#### Task goal:
Transcribe the entries below exactly.

......

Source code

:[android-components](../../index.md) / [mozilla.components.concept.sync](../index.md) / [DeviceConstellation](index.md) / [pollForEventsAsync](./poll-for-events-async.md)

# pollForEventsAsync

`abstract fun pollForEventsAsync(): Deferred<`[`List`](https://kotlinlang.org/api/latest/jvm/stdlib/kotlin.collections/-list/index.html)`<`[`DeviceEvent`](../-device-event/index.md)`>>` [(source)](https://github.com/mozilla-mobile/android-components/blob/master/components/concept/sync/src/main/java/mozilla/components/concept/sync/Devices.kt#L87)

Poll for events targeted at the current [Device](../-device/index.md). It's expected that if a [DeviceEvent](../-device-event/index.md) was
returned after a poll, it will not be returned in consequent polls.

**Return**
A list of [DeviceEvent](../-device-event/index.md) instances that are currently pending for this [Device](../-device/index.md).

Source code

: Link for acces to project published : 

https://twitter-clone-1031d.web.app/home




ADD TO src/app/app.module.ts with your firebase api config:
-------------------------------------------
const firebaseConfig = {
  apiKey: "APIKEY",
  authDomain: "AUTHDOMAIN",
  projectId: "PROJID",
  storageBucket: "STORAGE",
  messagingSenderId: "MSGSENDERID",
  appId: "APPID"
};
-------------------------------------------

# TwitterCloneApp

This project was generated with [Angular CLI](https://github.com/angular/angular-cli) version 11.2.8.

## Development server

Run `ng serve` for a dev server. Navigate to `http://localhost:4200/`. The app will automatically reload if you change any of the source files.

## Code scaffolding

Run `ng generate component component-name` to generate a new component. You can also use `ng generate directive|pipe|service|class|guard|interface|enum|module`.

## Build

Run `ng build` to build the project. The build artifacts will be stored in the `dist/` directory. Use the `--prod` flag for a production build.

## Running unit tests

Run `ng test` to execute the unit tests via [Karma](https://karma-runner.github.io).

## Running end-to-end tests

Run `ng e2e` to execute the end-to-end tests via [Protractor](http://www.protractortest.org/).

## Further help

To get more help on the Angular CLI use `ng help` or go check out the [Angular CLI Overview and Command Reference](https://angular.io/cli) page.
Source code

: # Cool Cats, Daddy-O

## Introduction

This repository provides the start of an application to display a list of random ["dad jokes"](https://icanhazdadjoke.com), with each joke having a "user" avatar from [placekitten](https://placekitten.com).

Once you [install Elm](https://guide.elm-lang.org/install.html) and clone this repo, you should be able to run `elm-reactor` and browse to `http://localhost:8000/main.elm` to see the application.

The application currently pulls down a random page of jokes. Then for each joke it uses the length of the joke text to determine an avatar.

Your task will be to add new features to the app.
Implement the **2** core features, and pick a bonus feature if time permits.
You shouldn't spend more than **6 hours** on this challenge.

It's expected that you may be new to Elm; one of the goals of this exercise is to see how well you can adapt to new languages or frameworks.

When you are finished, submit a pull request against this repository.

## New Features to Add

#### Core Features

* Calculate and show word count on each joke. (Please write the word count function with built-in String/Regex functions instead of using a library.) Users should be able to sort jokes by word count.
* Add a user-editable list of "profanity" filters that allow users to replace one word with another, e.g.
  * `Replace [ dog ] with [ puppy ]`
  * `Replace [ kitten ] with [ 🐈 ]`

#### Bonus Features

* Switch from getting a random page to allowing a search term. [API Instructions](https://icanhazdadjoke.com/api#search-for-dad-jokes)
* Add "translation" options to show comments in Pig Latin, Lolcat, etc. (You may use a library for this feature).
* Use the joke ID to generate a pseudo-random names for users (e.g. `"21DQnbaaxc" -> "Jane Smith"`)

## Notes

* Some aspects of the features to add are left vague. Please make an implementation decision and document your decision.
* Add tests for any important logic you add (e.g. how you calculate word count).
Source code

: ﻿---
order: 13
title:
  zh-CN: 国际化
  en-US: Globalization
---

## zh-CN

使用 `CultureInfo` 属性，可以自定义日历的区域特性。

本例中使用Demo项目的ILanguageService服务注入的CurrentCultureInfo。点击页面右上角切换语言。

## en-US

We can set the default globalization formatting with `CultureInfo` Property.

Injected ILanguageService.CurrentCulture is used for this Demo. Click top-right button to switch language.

......

#### Solved problem:
Source code

:[android-components](../../index.md) / [mozilla.components.concept.sync](../index.md) / [DeviceConstellation](index.md) / [pollForEventsAsync](./poll-for-events-async.md)

# pollForEventsAsync

`abstract fun pollForEventsAsync(): Deferred<`[`List`](https://kotlinlang.org/api/latest/jvm/stdlib/kotlin.collections/-list/index.html)`<`[`DeviceEvent`](../-device-event/index.md)`>>` [(source)](https://github.com/mozilla-mobile/android-components/blob/master/components/concept/sync/src/main/java/mozilla/components/concept/sync/Devices.kt#L87)

Poll for events targeted at the current [Device](../-device/index.md). It's expected that if a [DeviceEvent](../-device-event/index.md) was
returned after a poll, it will not be returned in consequent polls.

**Return**
A list of [DeviceEvent](../-device-event/index.md) instances that are currently pending for this [Device](../-device/index.md).

Source code

: Link for acces to project published : 

https://twitter-clone-1031d.web.app/home




ADD TO src/app/app.module.ts with your firebase api config:
-------------------------------------------
const firebaseConfig = {
  apiKey: "APIKEY",
  authDomain: "AUTHDOMAIN",
  projectId: "PROJID",
  storageBucket: "STORAGE",
  messagingSenderId: "MSGSENDERID",
  appId: "APPID"
};
-------------------------------------------

# TwitterCloneApp

This project was generated with [Angular CLI](https://github.com/angular/angular-cli) version 11.2.8.

## Development server

Run `ng serve` for a dev server. Navigate to `http://localhost:4200/`. The app will automatically reload if you change any of the source files.

## Code scaffolding

Run `ng generate component component-name` to generate a new component. You can also use `ng generate directive|pipe|service|class|guard|interface|enum|module`.

## Build

Run `ng build` to build the project. The build artifacts will be stored in the `dist/` directory. Use the `--prod` flag for a production build.

## Running unit tests

Run `ng test` to execute the unit tests via [Karma](https://karma-runner.github.io).

## Running end-to-end tests

Run `ng e2e` to execute the end-to-end tests via [Protractor](http://www.protractortest.org/).

## Further help

To get more help on the Angular CLI use `ng help` or go check out the [Angular CLI Overview and Command Reference](https://angular.io/cli) page.
Source code

: # Cool Cats, Daddy-O

## Introduction

This repository provides the start of an application to display a list of random ["dad jokes"](https://icanhazdadjoke.com), with each joke having a "user" avatar from [placekitten](https://placekitten.com).

Once you [install Elm](https://guide.elm-lang.org/install.html) and clone this repo, you should be able to run `elm-reactor` and browse to `http://localhost:8000/main.elm` to see the application.

The application currently pulls down a random page of jokes. Then for each joke it uses the length of the joke text to determine an avatar.

Your task will be to add new features to the app.
Implement the **2** core features, and pick a bonus feature if time permits.
You shouldn't spend more than **6 hours** on this challenge.

It's expected that you may be new to Elm; one of the goals of this exercise is to see how well you can adapt to new languages or frameworks.

When you are finished, submit a pull request against this repository.

## New Features to Add

#### Core Features

* Calculate and show word count on each joke. (Please write the word count function with built-in String/Regex functions instead of using a library.) Users should be able to sort jokes by word count.
* Add a user-editable list of "profanity" filters that allow users to replace one word with another, e.g.
  * `Replace [ dog ] with [ puppy ]`
  * `Replace [ kitten ] with [ 🐈 ]`

#### Bonus Features

* Switch from getting a random page to allowing a search term. [API Instructions](https://icanhazdadjoke.com/api#search-for-dad-jokes)
* Add "translation" options to show comments in Pig Latin, Lolcat, etc. (You may use a library for this feature).
* Use the joke ID to generate a pseudo-random names for users (e.g. `"21DQnbaaxc" -> "Jane Smith"`)

## Notes

* Some aspects of the features to add are left vague. Please make an implementation decision and document your decision.
* Add tests for any important logic you add (e.g. how you calculate word count).
Source code

: ﻿---
order: 13
title:
  zh-CN: 国际化
  en-US: Globalization
---

## zh-CN

使用 `CultureInfo` 属性，可以自定义日历的区域特性。

本例中使用Demo项目的ILanguageService服务注入的CurrentCultureInfo。点击页面右上角切换语言。

## en-US

We can set the default globalization formatting with `CultureInfo` Property.

Injected ILanguageService.CurrentCulture is used for this Demo. Click top-right button to switch language.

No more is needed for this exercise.